■ **GIVEN DATA**
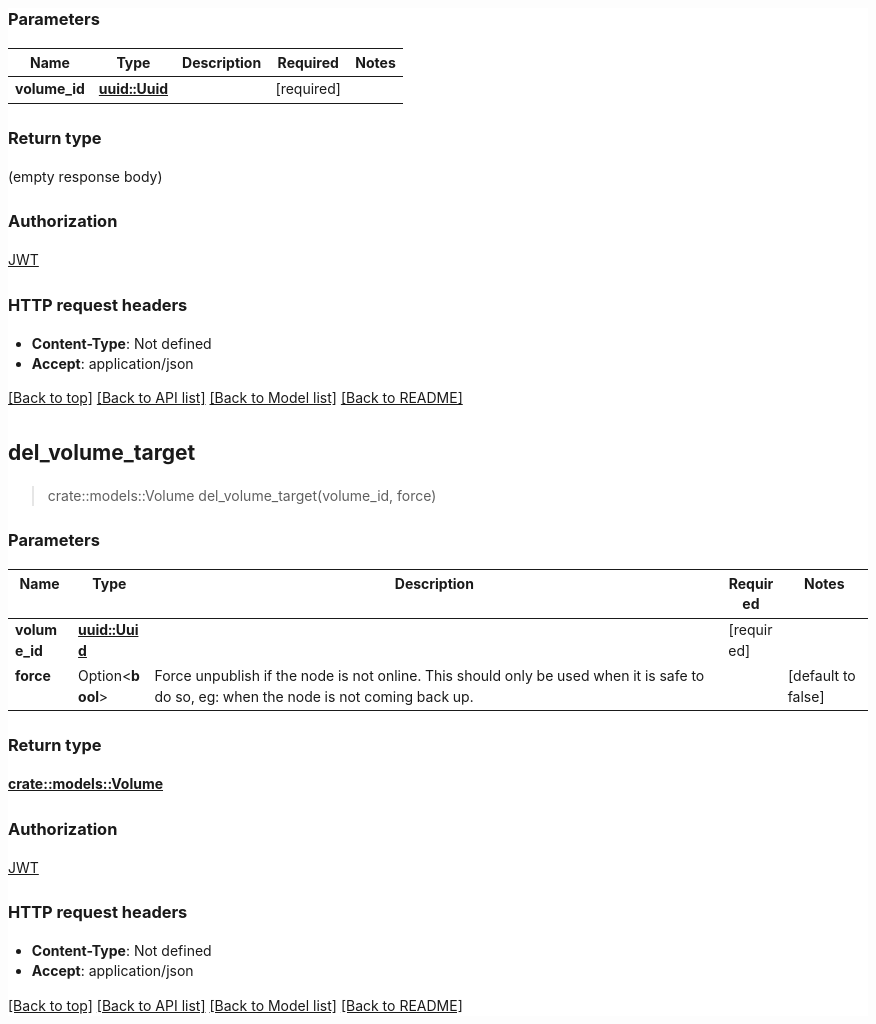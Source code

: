 
### Parameters


Name | Type | Description  | Required | Notes
------------- | ------------- | ------------- | ------------- | -------------
**volume_id** | [**uuid::Uuid**](.md) |  | [required] |

### Return type

 (empty response body)

### Authorization

[JWT](../README.md#JWT)

### HTTP request headers

- **Content-Type**: Not defined
- **Accept**: application/json

[[Back to top]](#) [[Back to API list]](../README.md#documentation-for-api-endpoints) [[Back to Model list]](../README.md#documentation-for-models) [[Back to README]](../README.md)


## del_volume_target

> crate::models::Volume del_volume_target(volume_id, force)


### Parameters


Name | Type | Description  | Required | Notes
------------- | ------------- | ------------- | ------------- | -------------
**volume_id** | [**uuid::Uuid**](.md) |  | [required] |
**force** | Option<**bool**> | Force unpublish if the node is not online. This should only be used when it is safe to do so, eg: when the node is not coming back up. |  |[default to false]

### Return type

[**crate::models::Volume**](Volume.md)

### Authorization

[JWT](../README.md#JWT)

### HTTP request headers

- **Content-Type**: Not defined
- **Accept**: application/json

[[Back to top]](#) [[Back to API list]](../README.md#documentation-for-api-endpoints) [[Back to Model list]](../README.md#documentation-for-models) [[Back to README]](../README.md)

■ **WHAT TO DO**
Read the records above. Show each line that has the string "models".

■ **ANSWER AREA**
[[Back to top]](#) [[Back to API list]](../README.md#documentation-for-api-endpoints) [[Back to Model list]](../README.md#documentation-for-models) [[Back to README]](../README.md)
> crate::models::Volume del_volume_target(volume_id, force)
[**crate::models::Volume**](Volume.md)
[[Back to top]](#) [[Back to API list]](../README.md#documentation-for-api-endpoints) [[Back to Model list]](../README.md#documentation-for-models) [[Back to README]](../README.md)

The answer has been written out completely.